# AIM OF THE EXERCISE:
Repeat the records. Match each character exactly.

(Source texts of formatted documents)
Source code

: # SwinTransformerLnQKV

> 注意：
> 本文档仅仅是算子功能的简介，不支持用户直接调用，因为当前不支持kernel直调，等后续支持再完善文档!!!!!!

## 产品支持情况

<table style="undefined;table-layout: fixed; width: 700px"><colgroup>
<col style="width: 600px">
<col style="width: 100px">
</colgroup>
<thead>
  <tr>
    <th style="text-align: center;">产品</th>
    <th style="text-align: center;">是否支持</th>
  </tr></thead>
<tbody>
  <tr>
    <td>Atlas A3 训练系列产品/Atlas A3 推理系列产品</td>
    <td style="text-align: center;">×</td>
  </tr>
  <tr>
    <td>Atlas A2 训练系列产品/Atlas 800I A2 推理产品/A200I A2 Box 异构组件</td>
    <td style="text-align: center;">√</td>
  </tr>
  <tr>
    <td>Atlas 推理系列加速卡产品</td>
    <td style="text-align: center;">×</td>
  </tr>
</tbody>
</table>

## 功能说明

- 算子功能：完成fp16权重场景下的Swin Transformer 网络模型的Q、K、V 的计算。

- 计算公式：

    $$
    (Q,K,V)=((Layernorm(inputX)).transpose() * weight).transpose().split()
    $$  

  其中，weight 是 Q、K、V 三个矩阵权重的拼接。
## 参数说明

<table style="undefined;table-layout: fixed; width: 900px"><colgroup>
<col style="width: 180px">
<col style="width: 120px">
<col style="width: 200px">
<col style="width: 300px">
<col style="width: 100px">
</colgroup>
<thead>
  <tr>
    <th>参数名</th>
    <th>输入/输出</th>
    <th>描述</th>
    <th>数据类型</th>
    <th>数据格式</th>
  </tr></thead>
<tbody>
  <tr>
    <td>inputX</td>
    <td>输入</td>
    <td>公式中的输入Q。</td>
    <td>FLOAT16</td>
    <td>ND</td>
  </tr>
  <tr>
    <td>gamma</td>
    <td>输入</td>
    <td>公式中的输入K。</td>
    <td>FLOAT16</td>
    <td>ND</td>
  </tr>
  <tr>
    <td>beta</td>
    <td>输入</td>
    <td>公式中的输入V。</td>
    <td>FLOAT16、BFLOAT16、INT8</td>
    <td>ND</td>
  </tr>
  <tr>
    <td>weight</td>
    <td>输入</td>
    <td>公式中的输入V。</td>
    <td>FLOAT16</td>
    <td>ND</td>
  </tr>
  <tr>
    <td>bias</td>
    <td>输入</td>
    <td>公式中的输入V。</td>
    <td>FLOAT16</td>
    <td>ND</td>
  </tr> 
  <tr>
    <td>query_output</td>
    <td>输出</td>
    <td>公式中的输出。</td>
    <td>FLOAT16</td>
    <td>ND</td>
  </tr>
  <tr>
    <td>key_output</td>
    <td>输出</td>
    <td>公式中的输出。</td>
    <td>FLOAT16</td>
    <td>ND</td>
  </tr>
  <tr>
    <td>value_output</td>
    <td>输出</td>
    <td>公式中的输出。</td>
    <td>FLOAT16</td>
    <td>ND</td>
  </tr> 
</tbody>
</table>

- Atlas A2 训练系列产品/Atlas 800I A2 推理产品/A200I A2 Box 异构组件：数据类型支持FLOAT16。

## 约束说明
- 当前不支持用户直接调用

# EXERCISE ANSWER:
Source code

: # SwinTransformerLnQKV

> 注意：
> 本文档仅仅是算子功能的简介，不支持用户直接调用，因为当前不支持kernel直调，等后续支持再完善文档!!!!!!

## 产品支持情况

<table style="undefined;table-layout: fixed; width: 700px"><colgroup>
<col style="width: 600px">
<col style="width: 100px">
</colgroup>
<thead>
  <tr>
    <th style="text-align: center;">产品</th>
    <th style="text-align: center;">是否支持</th>
  </tr></thead>
<tbody>
  <tr>
    <td>Atlas A3 训练系列产品/Atlas A3 推理系列产品</td>
    <td style="text-align: center;">×</td>
  </tr>
  <tr>
    <td>Atlas A2 训练系列产品/Atlas 800I A2 推理产品/A200I A2 Box 异构组件</td>
    <td style="text-align: center;">√</td>
  </tr>
  <tr>
    <td>Atlas 推理系列加速卡产品</td>
    <td style="text-align: center;">×</td>
  </tr>
</tbody>
</table>

## 功能说明

- 算子功能：完成fp16权重场景下的Swin Transformer 网络模型的Q、K、V 的计算。

- 计算公式：

    $$
    (Q,K,V)=((Layernorm(inputX)).transpose() * weight).transpose().split()
    $$  

  其中，weight 是 Q、K、V 三个矩阵权重的拼接。
## 参数说明

<table style="undefined;table-layout: fixed; width: 900px"><colgroup>
<col style="width: 180px">
<col style="width: 120px">
<col style="width: 200px">
<col style="width: 300px">
<col style="width: 100px">
</colgroup>
<thead>
  <tr>
    <th>参数名</th>
    <th>输入/输出</th>
    <th>描述</th>
    <th>数据类型</th>
    <th>数据格式</th>
  </tr></thead>
<tbody>
  <tr>
    <td>inputX</td>
    <td>输入</td>
    <td>公式中的输入Q。</td>
    <td>FLOAT16</td>
    <td>ND</td>
  </tr>
  <tr>
    <td>gamma</td>
    <td>输入</td>
    <td>公式中的输入K。</td>
    <td>FLOAT16</td>
    <td>ND</td>
  </tr>
  <tr>
    <td>beta</td>
    <td>输入</td>
    <td>公式中的输入V。</td>
    <td>FLOAT16、BFLOAT16、INT8</td>
    <td>ND</td>
  </tr>
  <tr>
    <td>weight</td>
    <td>输入</td>
    <td>公式中的输入V。</td>
    <td>FLOAT16</td>
    <td>ND</td>
  </tr>
  <tr>
    <td>bias</td>
    <td>输入</td>
    <td>公式中的输入V。</td>
    <td>FLOAT16</td>
    <td>ND</td>
  </tr> 
  <tr>
    <td>query_output</td>
    <td>输出</td>
    <td>公式中的输出。</td>
    <td>FLOAT16</td>
    <td>ND</td>
  </tr>
  <tr>
    <td>key_output</td>
    <td>输出</td>
    <td>公式中的输出。</td>
    <td>FLOAT16</td>
    <td>ND</td>
  </tr>
  <tr>
    <td>value_output</td>
    <td>输出</td>
    <td>公式中的输出。</td>
    <td>FLOAT16</td>
    <td>ND</td>
  </tr> 
</tbody>
</table>

- Atlas A2 训练系列产品/Atlas 800I A2 推理产品/A200I A2 Box 异构组件：数据类型支持FLOAT16。

## 约束说明
- 当前不支持用户直接调用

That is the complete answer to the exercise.